METHODS AND RESULTS: A total of 17,547 patients with normal flow post percutaneous coronary intervention (PCI) were compared to 590 patients (3.2%) with transient no-reflow and 144 patients (0.8%) with persistent no-reflow. Long-term all-cause mortality was obtained by linkage with the National Death Index (NDI). No-reflow patients were more likely to have presented with ST-elevation myocardial infarction (STEMI), out-of-hospital cardiac arrest (OHCA) or cardiogenic shock (all p<0.01). Long-term NDI-linked all-cause mortality was highest in patients with persistent no-reflow (31%) followed by transient no-reflow (22%) and normal flow (14%) over a median follow-up of 5.2, 5.5 and 4.5 years, respectively (all p<0.0001). Kaplan-Meier survival estimates demonstrated a graded increase in all-cause mortality from normal flow, to transient to persistent no-reflow (p<0.01), with the highest mortality occurring early (<30 days) in the persistent no-reflow group (p<0.0001).
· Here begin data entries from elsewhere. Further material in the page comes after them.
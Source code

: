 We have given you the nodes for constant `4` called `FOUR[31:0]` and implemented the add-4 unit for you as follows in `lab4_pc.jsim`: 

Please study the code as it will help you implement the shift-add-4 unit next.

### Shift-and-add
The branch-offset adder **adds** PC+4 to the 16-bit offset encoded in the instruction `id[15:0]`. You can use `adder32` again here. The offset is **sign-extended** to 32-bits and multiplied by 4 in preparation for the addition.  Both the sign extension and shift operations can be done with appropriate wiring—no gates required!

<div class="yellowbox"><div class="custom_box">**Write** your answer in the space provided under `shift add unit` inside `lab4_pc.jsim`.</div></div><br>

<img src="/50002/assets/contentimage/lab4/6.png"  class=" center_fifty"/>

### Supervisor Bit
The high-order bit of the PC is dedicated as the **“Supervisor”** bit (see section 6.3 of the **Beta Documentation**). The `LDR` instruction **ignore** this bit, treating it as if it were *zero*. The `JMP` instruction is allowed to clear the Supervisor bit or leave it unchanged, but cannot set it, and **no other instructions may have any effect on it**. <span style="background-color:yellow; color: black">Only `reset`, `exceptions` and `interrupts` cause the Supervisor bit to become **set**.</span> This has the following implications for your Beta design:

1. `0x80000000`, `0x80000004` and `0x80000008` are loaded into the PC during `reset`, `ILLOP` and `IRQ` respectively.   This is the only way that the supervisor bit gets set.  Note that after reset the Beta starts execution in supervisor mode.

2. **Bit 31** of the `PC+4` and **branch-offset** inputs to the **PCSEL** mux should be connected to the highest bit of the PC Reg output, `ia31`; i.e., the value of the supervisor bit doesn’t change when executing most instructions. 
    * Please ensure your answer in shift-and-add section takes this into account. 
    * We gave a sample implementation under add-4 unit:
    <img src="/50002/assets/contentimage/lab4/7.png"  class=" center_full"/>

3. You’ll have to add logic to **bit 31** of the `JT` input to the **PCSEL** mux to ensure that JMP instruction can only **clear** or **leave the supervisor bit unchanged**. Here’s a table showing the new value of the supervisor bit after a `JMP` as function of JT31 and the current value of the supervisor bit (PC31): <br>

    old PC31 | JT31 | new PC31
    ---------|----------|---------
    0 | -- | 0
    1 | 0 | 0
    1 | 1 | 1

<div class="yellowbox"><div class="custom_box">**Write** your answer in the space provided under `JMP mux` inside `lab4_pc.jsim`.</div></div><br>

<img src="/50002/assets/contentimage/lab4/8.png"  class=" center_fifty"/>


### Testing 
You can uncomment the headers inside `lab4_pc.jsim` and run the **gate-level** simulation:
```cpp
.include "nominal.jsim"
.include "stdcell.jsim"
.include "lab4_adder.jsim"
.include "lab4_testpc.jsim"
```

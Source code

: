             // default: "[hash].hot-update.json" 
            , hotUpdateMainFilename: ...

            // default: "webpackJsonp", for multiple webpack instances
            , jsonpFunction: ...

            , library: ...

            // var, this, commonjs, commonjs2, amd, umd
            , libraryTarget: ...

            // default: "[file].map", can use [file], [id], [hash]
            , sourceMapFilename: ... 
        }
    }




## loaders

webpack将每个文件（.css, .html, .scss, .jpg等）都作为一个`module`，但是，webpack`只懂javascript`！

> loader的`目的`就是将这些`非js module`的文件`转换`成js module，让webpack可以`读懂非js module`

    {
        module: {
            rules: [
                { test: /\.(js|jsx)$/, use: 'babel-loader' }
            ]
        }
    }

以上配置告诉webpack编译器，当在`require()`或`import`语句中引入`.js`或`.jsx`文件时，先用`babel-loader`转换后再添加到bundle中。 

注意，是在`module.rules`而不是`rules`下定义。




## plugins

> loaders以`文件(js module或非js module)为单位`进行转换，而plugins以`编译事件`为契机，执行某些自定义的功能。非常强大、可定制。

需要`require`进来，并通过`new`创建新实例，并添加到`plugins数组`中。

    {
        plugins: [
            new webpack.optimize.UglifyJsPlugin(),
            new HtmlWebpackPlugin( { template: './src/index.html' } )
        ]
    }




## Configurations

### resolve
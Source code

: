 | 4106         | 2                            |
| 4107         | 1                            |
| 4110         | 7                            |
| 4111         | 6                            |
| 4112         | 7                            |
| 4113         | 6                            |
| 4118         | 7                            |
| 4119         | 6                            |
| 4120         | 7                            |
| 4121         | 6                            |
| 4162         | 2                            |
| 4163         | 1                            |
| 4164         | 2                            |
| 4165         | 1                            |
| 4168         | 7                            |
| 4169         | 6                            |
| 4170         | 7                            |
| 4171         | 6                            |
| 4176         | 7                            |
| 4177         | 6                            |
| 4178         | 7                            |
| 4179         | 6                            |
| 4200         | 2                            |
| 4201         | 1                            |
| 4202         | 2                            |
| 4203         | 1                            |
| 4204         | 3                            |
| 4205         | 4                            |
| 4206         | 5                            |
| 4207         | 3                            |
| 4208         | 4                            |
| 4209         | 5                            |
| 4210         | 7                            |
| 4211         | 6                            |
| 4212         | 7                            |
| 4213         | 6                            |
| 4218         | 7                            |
Multivariate Cox proportional hazards modelling identified glomerular filtration rate <30 mL/min, ejection fraction <30%, persistent no-reflow and transient no-reflow as independent predictors of increased hazard for all-cause mortality (all p<0.05).

CONCLUSIONS: Transient and persistent no-reflow were associated with a stepwise reduction in long-term survival. The presence of even transient no-reflow appears to be an important predictor of adverse long-term outcome.